(Exercise objective) What lines of the data hold the string "virtual"? Pull each one out.

━━━ Extracted data

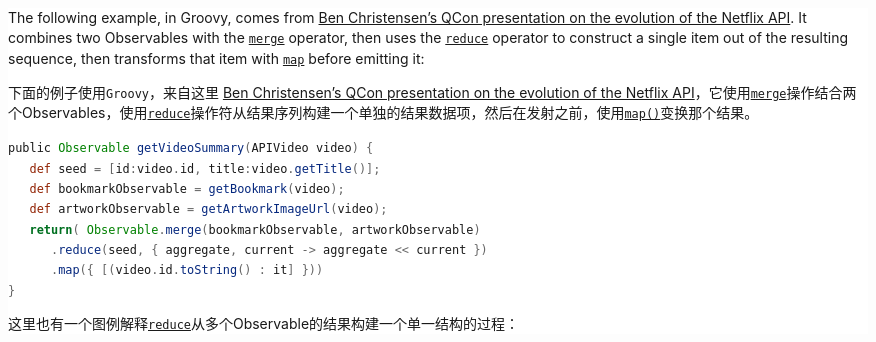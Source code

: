 The following example, in Groovy, comes from [Ben Christensen’s QCon presentation on the evolution of the Netflix API](https://speakerdeck.com/benjchristensen/evolution-of-the-netflix-api-qcon-sf-2013). It combines two Observables with the [`merge`](http://reactivex.io/documentation/operators/merge.html) operator, then uses the [`reduce`](http://reactivex.io/documentation/operators/reduce.html) operator to construct a single item out of the resulting sequence, then transforms that item with [`map`](http://reactivex.io/documentation/operators/map.html) before emitting it:

下面的例子使用`Groovy`，来自这里 [Ben Christensen’s QCon presentation on the evolution of the Netflix API](https://speakerdeck.com/benjchristensen/evolution-of-the-netflix-api-qcon-sf-2013)，它使用[`merge`](../operators/Merge.md)操作结合两个Observables，使用[`reduce`](../operators/Reduce.md)操作符从结果序列构建一个单独的结果数据项，然后在发射之前，使用[`map()`](../operators/Map.md)变换那个结果。

```groovy
public Observable getVideoSummary(APIVideo video) {
   def seed = [id:video.id, title:video.getTitle()];
   def bookmarkObservable = getBookmark(video);
   def artworkObservable = getArtworkImageUrl(video);
   return( Observable.merge(bookmarkObservable, artworkObservable)
      .reduce(seed, { aggregate, current -> aggregate << current })
      .map({ [(video.id.toString() : it] }))
}
```

这里也有一个图例解释[`reduce`](../operators/Reduce.md)从多个Observable的结果构建一个单一结构的过程：
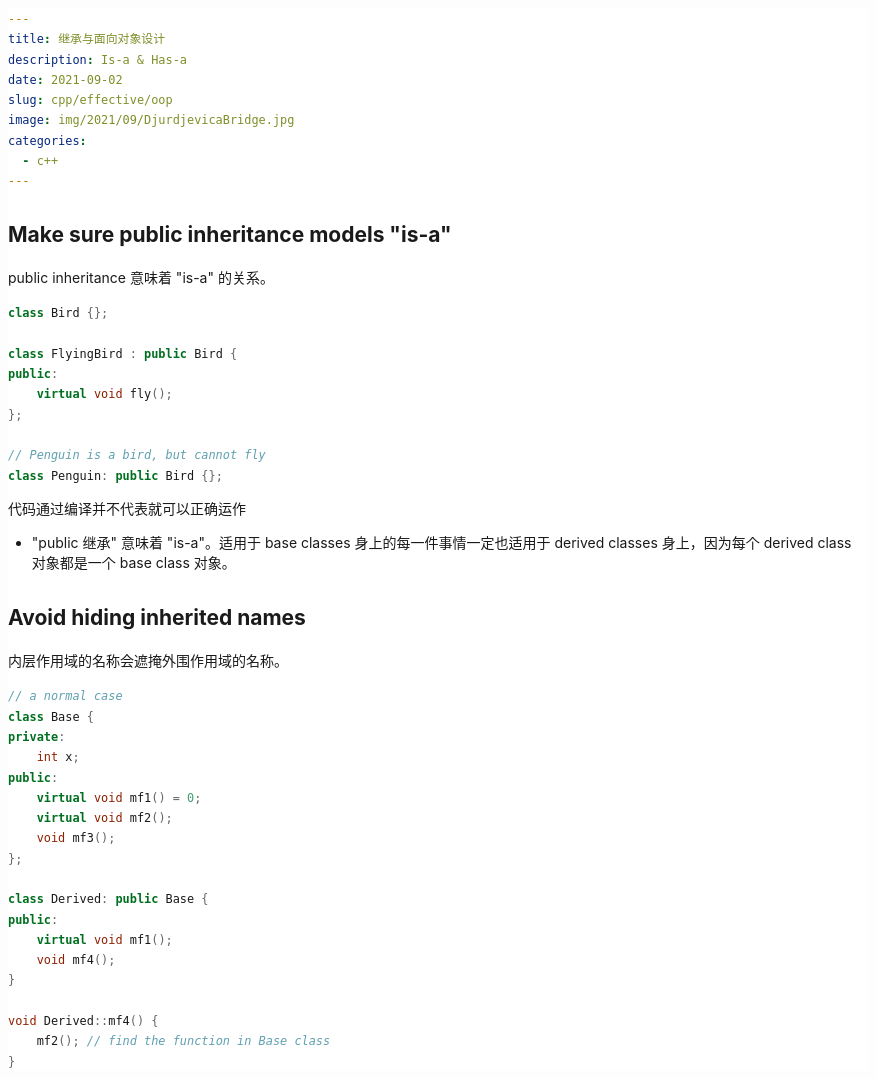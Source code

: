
 ```yaml
---
title: 继承与面向对象设计
description: Is-a & Has-a
date: 2021-09-02
slug: cpp/effective/oop
image: img/2021/09/DjurdjevicaBridge.jpg
categories:
  - c++
---
```


## Make sure public inheritance models "is-a"

public inheritance 意味着 "is-a" 的关系。

```c++
class Bird {};

class FlyingBird : public Bird {
public:
    virtual void fly();
};

// Penguin is a bird, but cannot fly
class Penguin: public Bird {};
```

代码通过编译并不代表就可以正确运作

- "public 继承" 意味着 "is-a"。适用于 base classes 身上的每一件事情一定也适用于 derived classes 身上，因为每个 derived class 对象都是一个 base class 对象。

## Avoid hiding inherited names

内层作用域的名称会遮掩外围作用域的名称。

```c++
// a normal case
class Base {
private:
    int x;
public:
    virtual void mf1() = 0;
    virtual void mf2();
    void mf3();
};

class Derived: public Base {
public:
    virtual void mf1();
    void mf4();
}

void Derived::mf4() {
    mf2(); // find the function in Base class
}
```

━━━━━━

(Answer below)
    virtual void fly();
    virtual void mf1() = 0;
    virtual void mf2();
    virtual void mf1();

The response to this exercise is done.